SIXTH-generation Barossa Valley farmer Ellen Chatterton is driven by a desire to make the most of what options are available to her.
While looking at opportunities to diversify on their Lyndoch block, she was inspired by a story about an entrepreneur in the United Kingdom making ice-cream from sheep milk.
“I thought, ‘how hard can it be?’,” she said. “We already had sheep, a slightly different breed, and the seasonal nature works in with running of the property.”
It took several years of planning and research, and a slight shift in focus, but her brand Riverside Dairy has just finished its first year of making and selling cheese and yoghurt made from sheep milk sourced on her farm at Lyndoch.

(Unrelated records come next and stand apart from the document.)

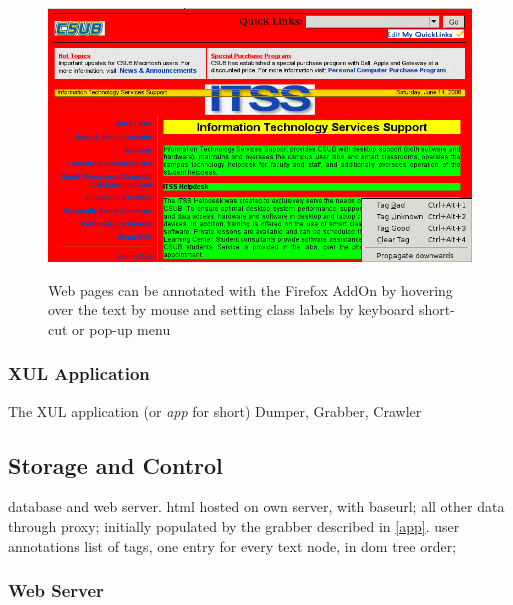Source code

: \begin{figure}
	{\includegraphics[width=\textwidth]{tut0}}
\caption{\label{f:tut0}Web pages can be annotated with the \KrdWrd Firefox AddOn by hovering over the text by mouse and setting class labels by keyboard short-cut or pop-up menu}
\end{figure}


\subsubsection{XUL Application \label{app}}

The XUL application (or \textit{app} for short) 
Dumper, Grabber, Crawler


\subsection{Storage and Control}

database and web server. 
html hosted on own server, with baseurl; all other data through proxy; initially populated by the grabber described in \ref{app}.
user annotations list of tags, one entry for every text node, in dom tree order;


\subsubsection{Web Server}

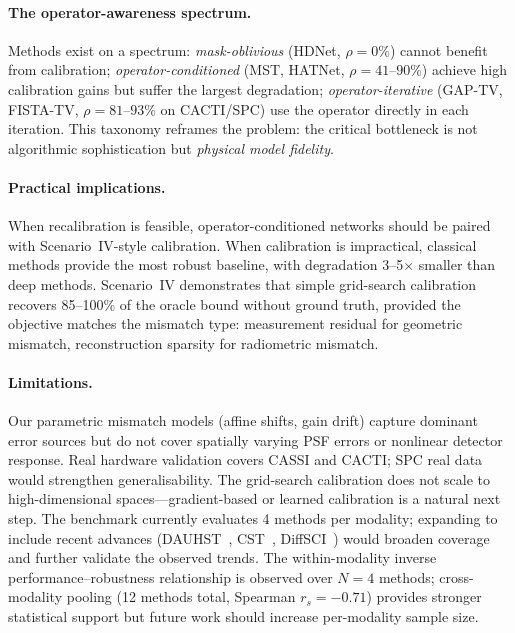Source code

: \documentclass[runningheads]{llncs}
\begin{document}
\paragraph{The operator-awareness spectrum.}
Methods exist on a spectrum: \emph{mask-oblivious} (HDNet, $\rho{=}0\%$) cannot benefit from calibration; \emph{operator-conditioned} (MST, HATNet, $\rho{=}41$--$90\%$) achieve high calibration gains but suffer the largest degradation; \emph{operator-iterative} (GAP-TV, FISTA-TV, $\rho{=}81$--$93\%$ on CACTI/SPC) use the operator directly in each iteration.
This taxonomy reframes the problem: the critical bottleneck is not algorithmic sophistication but \emph{physical model fidelity}.

\paragraph{Practical implications.}
When recalibration is feasible, operator-conditioned networks should be paired with Scenario~IV-style calibration.
When calibration is impractical, classical methods provide the most robust baseline, with degradation 3--5$\times$ smaller than deep methods.
Scenario~IV demonstrates that simple grid-search calibration recovers 85--100\% of the oracle bound without ground truth, provided the objective matches the mismatch type: measurement residual for geometric mismatch, reconstruction sparsity for radiometric mismatch.

\paragraph{Limitations.}
Our parametric mismatch models (affine shifts, gain drift) capture dominant error sources but do not cover spatially varying PSF errors or nonlinear detector response.
Real hardware validation covers CASSI and CACTI; SPC real data would strengthen generalisability.
The grid-search calibration does not scale to high-dimensional spaces---gradient-based or learned calibration is a natural next step.
The benchmark currently evaluates 4 methods per modality; expanding to include recent advances (DAUHST~\cite{cai2022dauhst}, CST~\cite{cai2022cst}, DiffSCI~\cite{meng2024diffsci}) would broaden coverage and further validate the observed trends.
The within-modality inverse performance--robustness relationship is observed over $N{=}4$ methods; cross-modality pooling (12 methods total, Spearman $r_s{=}{-}0.71$) provides stronger statistical support but future work should increase per-modality sample size.
\end{document}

She built a small dairy, importing the head crate from the United States, and a processing room – including a 50-litre vat – and began building up her herd of dairy sheep.
Ms Chatterton began with some Awassi sheep, before adding East Friesians.
She believes a cross of the two is the best for milking.
She also just bought some more ewes from the recently-closed Island Pure dairy on Kangaroo Island, bringing her flock to about 60 – the number she believes is most sustainable.
To learn how to make the cheese, Ms Chatterton completed a short cheesemaking course in Adelaide to get some basics and then returned to the farm to experiment.
For most of 2017, she focused on milking the sheep and “playing around” to get the end products right.
Then, last year, she began selling the sheep milk haloumi cheese and sheep milk yoghurt at the Barossa Farmers’ Markets and Adelaide Farmers’ Markets and supplying to restaurants.
She has also just perfected a Manchego cheese – a traditional Spanish cheese made from sheep milk.
Ms Chatterton has not ruled out going back to her original plan of sheep milk ice-cream but wants to work on her recipe and get it right.
Since Awassi and East Friesians are shedding sheep, they are run separately from the Merino and prime lamb herds.
The ewes lamb in June and milk through to just after Christmas, with natural joining from three Awassi rams – two homebred – and an East Frieisian ram.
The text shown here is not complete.